«Мне интересны прямое говорение и работа с личным опытом»

Последнее время в гуманитарных науках все больше говорят о гендерной теории, и хотя уже достаточно специалистов ее принимают, не все понимают, как ее применять. Мы поговорили с исследовательницей и критиком современной женской поэзии Аней Орловой о том, как она использует гендерный подход в своих работах о творчестве Галины Рымбу и Марины Темкиной.


Анна Орлова

Я: Анна Орлова, литературный критик
ГДЕ: Литературный институт им. А. М. Горького, направление критики
ЧТО: Современная женская поэзия
Анна Орлова — литературовед, критик, исследовательница женской поэзии, участница международных конференций. Публиковалась в журналах «Воздух», «Парадигма», коллективной монографии «Женщина модерна» (издательство «Новое литературное обозрение») и др. Куратор проектов с гендерной проблематикой в Московском институте психоанализа.

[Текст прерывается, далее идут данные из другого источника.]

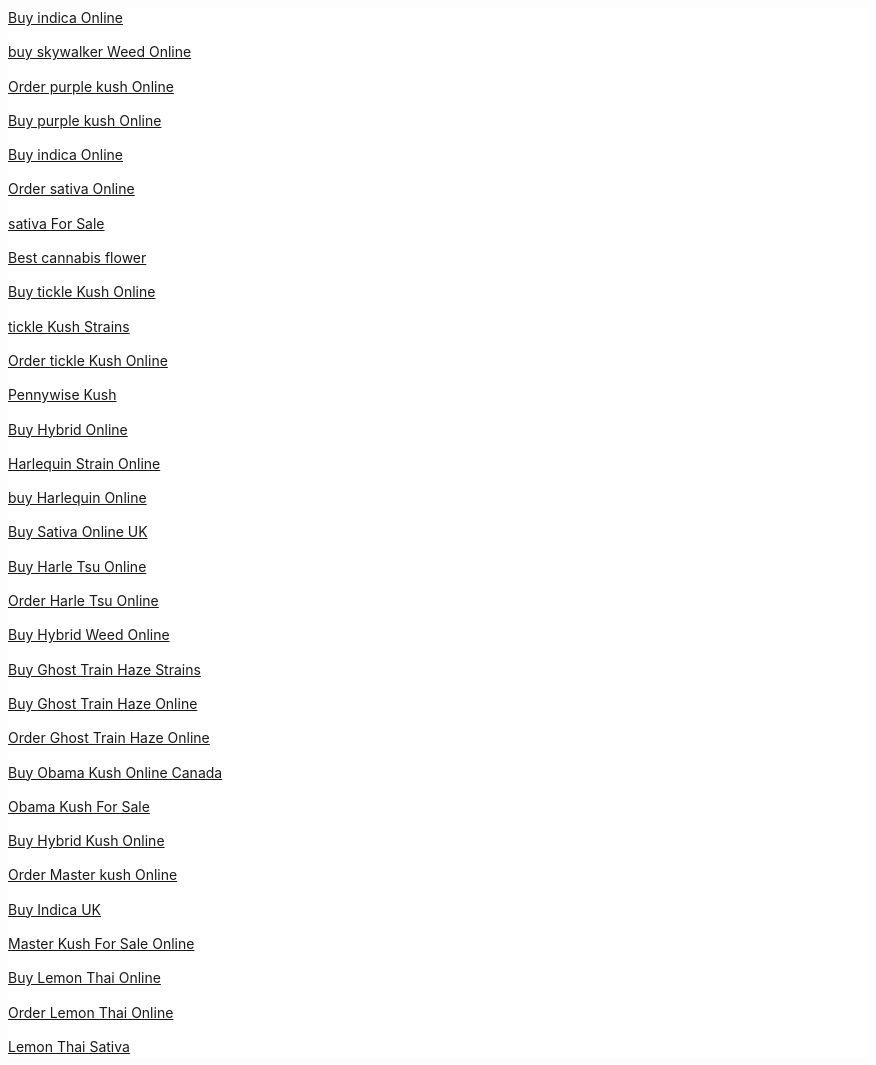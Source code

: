 <a href="https://exocticbase.com/?product=1-ounce-skywalker-indica/">Buy indica Online</a>

<a href="https://exocticbase.com/?product=1-ounce-skywalker-indica/">buy skywalker Weed Online</a>

<a href="https://exocticbase.com/?product=purple-kush-indica/">Order purple kush Online</a>

<a href="https://exocticbase.com/?product=purple-kush-indica/">Buy purple kush Online</a>

<a href="https://exocticbase.com/?product=purple-kush-indica/">Buy indica Online</a>

<a href="https://exocticbase.com/?product=tutankhamun-king-tut-sativa/">Order sativa Online</a>

<a href="https://exocticbase.com/?product=tutankhamun-king-tut-sativa/">sativa For Sale</a>

<a href="https://exocticbase.com/?product=tutankhamun-king-tut-sativa/">Best cannabis flower</a>

<a href="https://exocticbase.com/?product=tickle-kush-hybrid/">Buy tickle Kush Online</a>

<a href="https://exocticbase.com/?product=tickle-kush-hybrid/">tickle Kush Strains</a>

<a href="https://exocticbase.com/?product=tickle-kush-hybrid/">Order tickle Kush Online</a>

<a href="https:https://exocticbase.com/?product=pennywise-hybrid/">Pennywise Kush</a>

<a href="https:https://exocticbase.com/?product=pennywise-hybrid/">Buy Hybrid Online</a>

<a href="https://exocticbase.com/?product=harlequin-sativa/">Harlequin Strain Online</a>

<a href="https://exocticbase.com/?product=harlequin-sativa/">buy Harlequin Online</a>

<a href="https://exocticbase.com/?product=harlequin-sativa/">Buy Sativa Online UK</a>

<a href="https://exocticbase.com/?product=harle-tsu-hybrid/">Buy Harle Tsu Online</a>

<a href="https://exocticbase.com/?product=harle-tsu-hybrid/">Order Harle Tsu Online</a>

<a href="https://exocticbase.com/?product=harle-tsu-hybrid/">Buy Hybrid Weed Online</a>

<a href="https://exocticbase.com/?product=ghost-train-haze-sativa/">Buy Ghost Train Haze Strains</a>

<a href="https://exocticbase.com/?product=ghost-train-haze-sativa/">Buy Ghost Train Haze Online</a>

<a href="https://exocticbase.com/?product=ghost-train-haze-sativa/">Order Ghost Train Haze Online</a>

<a href="https://exocticbase.com/?product=1-ounce-obama-kush-hybrid/">Buy Obama Kush Online Canada</a>

<a href="https://exocticbase.com/?product=1-ounce-obama-kush-hybrid/">Obama Kush For Sale</a>

<a href="https:////exocticbase.com/?product=1-ounce-obama-kush-hybrid/">Buy Hybrid Kush Online</a>

<a href="https://exocticbase.com/?product=1-ounce-master-kush-indica/">Order Master kush Online</a>

<a href="https://exocticbase.com/?product=1-ounce-master-kush-indica/">Buy Indica UK</a>

<a href="https://exocticbase.com/?product=1-ounce-master-kush-indica/">Master Kush For Sale Online</a>

<a href="https://exocticbase.com/?product=1-ounce-lemon-thai-sativa/">Buy Lemon Thai Online</a>

<a href="https://exocticbase.com/?product=1-ounce-lemon-thai-sativa/">Order Lemon Thai Online</a>

<a href="https://exocticbase.com/?product=1-ounce-lemon-thai-sativa/">Lemon Thai Sativa</a>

Почему важно исследовать женскую поэзию

Мой интерес к гендерным исследованиям, как и у многих, начался с осмысления личного опыта и возникшего в какой-то момент критического взгляда на происходящее. Только попав в поэтическое сообщество, я ощутила сильный гендерный дисбаланс — как на уровне текстов, так и на уровне поведения пишущих людей и их окружения.

Женское творчество зачастую воспринималось и презентовалось как менее радикальное и будто бы декоративное, ценимое не наравне с мужским, не ставящееся с ним в один ряд.

Пишущими, как мне казалось, выступали в основном юноши и мужчины. Женское же творчество зачастую воспринималось и презентовалось как менее радикальное и будто бы декоративное, ценимое не наравне с мужским, не ставящееся с ним в один ряд. Оно обесценивалось и сводилось к никому не интересным дневниковым заметкам, в то же время дневник мужчины, напротив, получал одобрение сообщества.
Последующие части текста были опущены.